■ Directions
Pick each line containing "gamma" out of the records.
─── Records provided ───
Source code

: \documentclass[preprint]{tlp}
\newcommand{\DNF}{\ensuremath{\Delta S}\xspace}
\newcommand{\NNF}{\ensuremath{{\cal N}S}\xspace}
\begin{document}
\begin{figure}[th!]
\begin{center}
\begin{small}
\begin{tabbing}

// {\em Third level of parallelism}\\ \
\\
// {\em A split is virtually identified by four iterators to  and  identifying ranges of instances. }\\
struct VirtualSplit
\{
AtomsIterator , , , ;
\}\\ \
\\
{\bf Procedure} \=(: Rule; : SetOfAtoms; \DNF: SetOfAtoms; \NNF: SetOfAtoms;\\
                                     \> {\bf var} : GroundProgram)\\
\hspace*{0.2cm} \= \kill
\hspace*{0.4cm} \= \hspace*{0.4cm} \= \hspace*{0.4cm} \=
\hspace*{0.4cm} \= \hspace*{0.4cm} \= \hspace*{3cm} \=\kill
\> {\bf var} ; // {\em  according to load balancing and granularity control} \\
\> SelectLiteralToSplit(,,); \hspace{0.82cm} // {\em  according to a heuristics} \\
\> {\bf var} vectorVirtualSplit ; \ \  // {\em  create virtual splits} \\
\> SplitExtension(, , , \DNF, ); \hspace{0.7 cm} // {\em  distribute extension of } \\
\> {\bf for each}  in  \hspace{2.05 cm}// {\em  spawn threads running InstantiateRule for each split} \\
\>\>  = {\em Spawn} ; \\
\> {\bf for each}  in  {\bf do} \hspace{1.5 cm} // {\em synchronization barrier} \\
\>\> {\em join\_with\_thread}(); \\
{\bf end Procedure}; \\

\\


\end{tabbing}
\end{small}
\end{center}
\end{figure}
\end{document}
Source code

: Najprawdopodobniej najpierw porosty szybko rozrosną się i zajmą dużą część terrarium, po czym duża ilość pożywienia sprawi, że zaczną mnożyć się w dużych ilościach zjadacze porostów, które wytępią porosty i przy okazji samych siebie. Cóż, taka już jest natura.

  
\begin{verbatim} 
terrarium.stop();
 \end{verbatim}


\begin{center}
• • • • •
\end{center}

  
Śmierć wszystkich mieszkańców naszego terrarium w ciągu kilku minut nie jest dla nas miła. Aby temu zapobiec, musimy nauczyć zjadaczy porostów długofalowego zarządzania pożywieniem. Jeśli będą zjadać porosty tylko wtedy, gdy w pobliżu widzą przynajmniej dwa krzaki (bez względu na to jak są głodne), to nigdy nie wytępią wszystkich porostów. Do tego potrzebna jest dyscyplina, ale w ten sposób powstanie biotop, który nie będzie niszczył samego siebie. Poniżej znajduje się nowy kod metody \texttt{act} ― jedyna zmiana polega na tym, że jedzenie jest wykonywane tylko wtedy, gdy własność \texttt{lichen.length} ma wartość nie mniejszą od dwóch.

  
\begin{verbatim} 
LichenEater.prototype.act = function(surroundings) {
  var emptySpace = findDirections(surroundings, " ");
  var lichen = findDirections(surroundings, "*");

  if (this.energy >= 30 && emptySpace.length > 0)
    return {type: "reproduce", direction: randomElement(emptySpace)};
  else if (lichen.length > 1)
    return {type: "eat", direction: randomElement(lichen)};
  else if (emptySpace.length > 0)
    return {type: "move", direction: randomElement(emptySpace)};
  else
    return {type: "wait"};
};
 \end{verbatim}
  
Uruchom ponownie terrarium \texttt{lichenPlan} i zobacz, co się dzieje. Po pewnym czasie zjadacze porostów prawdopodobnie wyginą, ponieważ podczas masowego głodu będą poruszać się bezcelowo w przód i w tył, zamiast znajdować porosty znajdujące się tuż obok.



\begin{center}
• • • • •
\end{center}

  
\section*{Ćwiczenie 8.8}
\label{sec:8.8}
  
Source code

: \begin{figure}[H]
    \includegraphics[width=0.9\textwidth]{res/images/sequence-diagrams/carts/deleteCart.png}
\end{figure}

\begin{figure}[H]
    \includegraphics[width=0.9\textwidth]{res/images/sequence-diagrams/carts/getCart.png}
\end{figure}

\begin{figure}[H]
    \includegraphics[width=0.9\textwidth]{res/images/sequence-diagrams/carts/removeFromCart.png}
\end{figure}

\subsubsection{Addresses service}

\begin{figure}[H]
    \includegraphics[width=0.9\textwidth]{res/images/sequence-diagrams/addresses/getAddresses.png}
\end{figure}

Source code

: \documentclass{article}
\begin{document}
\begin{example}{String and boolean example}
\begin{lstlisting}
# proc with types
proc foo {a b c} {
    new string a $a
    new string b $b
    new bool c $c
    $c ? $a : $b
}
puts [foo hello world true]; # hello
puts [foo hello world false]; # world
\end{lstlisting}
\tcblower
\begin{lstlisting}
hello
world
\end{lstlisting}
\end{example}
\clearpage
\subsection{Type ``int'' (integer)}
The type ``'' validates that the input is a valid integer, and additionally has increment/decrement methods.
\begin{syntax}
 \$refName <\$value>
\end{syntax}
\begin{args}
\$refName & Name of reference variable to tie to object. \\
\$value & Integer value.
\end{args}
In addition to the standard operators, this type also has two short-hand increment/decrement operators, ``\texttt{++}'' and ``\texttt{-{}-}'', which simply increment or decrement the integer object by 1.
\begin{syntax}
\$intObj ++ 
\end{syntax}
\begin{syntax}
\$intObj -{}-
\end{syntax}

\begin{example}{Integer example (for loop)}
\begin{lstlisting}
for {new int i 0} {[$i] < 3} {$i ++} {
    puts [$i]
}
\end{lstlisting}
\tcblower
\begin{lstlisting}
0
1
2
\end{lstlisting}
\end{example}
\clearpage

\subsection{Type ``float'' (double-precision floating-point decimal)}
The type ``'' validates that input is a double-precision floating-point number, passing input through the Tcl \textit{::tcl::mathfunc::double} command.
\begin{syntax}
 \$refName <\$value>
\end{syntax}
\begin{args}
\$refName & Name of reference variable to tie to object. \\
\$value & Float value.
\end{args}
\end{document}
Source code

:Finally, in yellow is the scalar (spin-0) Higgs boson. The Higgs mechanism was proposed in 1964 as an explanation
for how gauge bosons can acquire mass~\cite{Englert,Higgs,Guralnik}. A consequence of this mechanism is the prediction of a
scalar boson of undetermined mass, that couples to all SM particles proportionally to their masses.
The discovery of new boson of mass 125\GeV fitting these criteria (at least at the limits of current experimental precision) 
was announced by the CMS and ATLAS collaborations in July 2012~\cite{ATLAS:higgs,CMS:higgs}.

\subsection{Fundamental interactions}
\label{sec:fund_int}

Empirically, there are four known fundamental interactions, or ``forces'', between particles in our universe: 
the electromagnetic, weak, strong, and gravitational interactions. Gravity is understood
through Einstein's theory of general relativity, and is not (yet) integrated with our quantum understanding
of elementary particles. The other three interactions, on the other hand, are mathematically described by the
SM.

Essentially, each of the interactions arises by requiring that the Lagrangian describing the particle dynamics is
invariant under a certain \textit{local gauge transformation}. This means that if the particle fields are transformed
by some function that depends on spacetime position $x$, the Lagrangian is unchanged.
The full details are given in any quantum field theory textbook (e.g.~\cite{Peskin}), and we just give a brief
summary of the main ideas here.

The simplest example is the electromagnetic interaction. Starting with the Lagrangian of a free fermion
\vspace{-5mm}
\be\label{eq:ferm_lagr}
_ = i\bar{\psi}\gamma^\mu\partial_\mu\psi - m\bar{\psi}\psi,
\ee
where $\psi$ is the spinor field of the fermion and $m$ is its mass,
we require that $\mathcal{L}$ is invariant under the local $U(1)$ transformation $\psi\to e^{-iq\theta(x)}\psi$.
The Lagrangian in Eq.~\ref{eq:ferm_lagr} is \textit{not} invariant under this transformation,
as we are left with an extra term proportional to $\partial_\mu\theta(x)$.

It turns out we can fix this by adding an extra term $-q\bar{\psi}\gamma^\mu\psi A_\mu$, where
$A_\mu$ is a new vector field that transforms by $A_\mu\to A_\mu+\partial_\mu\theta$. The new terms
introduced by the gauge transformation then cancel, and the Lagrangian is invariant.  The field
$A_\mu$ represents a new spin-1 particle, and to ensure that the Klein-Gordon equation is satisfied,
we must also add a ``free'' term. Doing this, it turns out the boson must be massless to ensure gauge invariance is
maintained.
───
■ Answer space
_ = i\bar{\psi}\gamma^\mu\partial_\mu\psi - m\bar{\psi}\psi,
It turns out we can fix this by adding an extra term $-q\bar{\psi}\gamma^\mu\psi A_\mu$, where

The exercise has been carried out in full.